DATA |

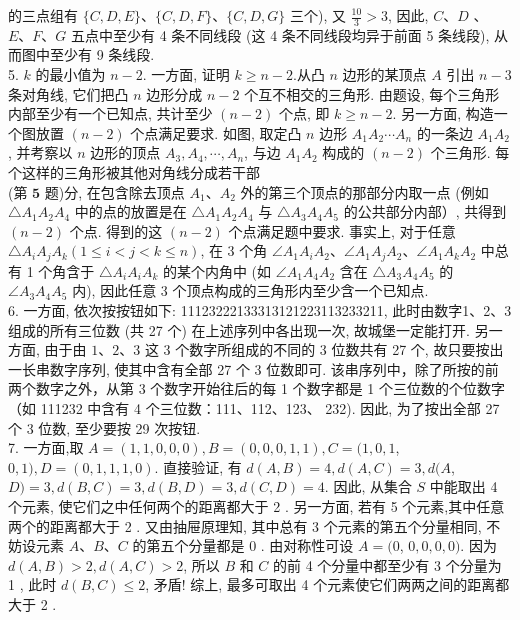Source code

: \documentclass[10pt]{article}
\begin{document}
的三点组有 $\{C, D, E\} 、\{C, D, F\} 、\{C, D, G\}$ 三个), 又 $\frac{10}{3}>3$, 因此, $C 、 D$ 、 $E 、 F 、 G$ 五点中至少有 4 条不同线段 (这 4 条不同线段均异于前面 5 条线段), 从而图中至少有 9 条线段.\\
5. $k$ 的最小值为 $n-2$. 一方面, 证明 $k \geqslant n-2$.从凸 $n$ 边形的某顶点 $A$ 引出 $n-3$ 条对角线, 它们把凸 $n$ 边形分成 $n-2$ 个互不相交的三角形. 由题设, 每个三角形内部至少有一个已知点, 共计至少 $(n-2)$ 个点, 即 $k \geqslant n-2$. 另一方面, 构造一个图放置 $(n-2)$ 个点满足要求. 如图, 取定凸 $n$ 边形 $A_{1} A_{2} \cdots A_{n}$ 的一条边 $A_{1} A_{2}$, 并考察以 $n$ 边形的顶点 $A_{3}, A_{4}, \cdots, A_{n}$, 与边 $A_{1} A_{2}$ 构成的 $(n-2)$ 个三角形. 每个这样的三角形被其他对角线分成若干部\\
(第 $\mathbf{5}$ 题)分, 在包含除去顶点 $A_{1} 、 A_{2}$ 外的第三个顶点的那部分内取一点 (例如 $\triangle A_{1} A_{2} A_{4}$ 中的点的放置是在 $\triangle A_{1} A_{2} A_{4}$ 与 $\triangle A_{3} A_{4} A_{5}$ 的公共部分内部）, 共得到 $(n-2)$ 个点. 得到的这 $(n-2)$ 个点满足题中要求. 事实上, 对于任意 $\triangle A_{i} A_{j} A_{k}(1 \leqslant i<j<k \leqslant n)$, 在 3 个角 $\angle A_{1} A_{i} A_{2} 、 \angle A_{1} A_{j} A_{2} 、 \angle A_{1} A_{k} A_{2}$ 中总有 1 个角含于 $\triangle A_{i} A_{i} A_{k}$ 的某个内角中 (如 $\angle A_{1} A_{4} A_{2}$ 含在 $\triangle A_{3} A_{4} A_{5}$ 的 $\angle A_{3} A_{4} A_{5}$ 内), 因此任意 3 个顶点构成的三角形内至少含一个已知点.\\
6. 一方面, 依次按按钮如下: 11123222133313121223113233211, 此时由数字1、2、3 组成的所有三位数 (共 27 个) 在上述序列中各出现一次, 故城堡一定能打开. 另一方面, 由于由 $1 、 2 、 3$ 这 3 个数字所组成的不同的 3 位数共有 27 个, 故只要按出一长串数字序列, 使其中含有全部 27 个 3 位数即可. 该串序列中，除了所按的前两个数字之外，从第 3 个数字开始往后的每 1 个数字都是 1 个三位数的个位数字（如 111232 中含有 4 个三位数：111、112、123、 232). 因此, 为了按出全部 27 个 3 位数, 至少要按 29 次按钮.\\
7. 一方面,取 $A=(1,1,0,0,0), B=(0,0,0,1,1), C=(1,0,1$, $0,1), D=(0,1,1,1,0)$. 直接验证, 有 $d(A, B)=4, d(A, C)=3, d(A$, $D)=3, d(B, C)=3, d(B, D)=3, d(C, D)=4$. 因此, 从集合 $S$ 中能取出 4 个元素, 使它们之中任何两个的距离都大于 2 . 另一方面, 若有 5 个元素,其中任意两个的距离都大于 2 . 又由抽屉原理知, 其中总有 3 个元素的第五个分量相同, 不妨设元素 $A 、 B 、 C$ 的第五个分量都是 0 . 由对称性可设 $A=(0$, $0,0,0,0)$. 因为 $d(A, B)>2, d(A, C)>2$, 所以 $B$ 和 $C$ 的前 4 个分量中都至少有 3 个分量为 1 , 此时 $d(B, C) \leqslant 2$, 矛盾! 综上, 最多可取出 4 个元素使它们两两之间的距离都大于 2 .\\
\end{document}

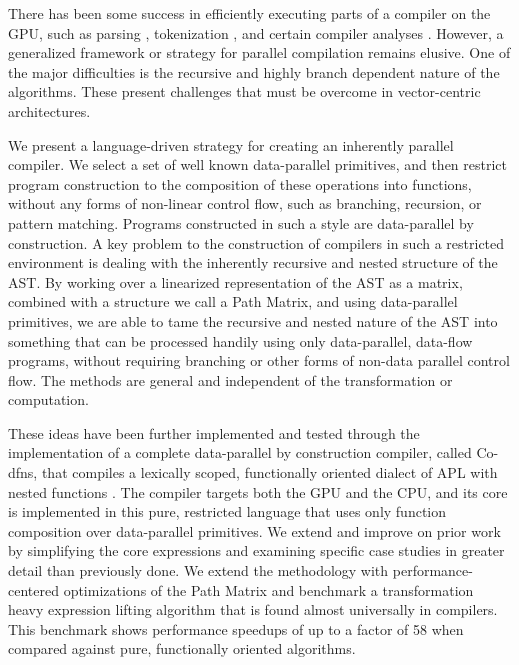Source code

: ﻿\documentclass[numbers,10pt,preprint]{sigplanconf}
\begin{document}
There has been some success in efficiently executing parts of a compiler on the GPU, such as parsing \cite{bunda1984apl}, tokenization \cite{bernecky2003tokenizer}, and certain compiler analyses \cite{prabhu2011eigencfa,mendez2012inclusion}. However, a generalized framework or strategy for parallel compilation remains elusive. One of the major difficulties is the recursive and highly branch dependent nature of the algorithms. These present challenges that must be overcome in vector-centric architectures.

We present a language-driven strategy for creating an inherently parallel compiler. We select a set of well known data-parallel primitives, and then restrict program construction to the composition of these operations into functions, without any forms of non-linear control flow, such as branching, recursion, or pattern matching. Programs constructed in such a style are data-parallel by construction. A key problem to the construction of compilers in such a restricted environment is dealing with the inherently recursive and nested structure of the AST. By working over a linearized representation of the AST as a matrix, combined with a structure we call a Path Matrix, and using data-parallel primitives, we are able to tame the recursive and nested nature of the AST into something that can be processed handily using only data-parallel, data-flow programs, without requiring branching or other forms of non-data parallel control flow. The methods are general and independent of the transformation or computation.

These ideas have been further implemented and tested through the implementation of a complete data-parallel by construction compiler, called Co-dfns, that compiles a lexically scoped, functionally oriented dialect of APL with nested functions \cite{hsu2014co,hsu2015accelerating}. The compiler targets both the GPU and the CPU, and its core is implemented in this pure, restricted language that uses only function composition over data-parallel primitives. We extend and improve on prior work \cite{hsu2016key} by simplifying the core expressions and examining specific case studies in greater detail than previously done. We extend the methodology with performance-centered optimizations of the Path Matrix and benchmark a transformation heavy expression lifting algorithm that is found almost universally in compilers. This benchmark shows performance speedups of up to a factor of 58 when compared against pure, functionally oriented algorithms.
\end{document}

EXERCISE DETAILS |
Search the records for the string "documentclass" and report each line that has it.

SOLUTION FOR THIS EXERCISE |
: \documentclass[10pt]{article}
: ﻿\documentclass[numbers,10pt,preprint]{sigplanconf}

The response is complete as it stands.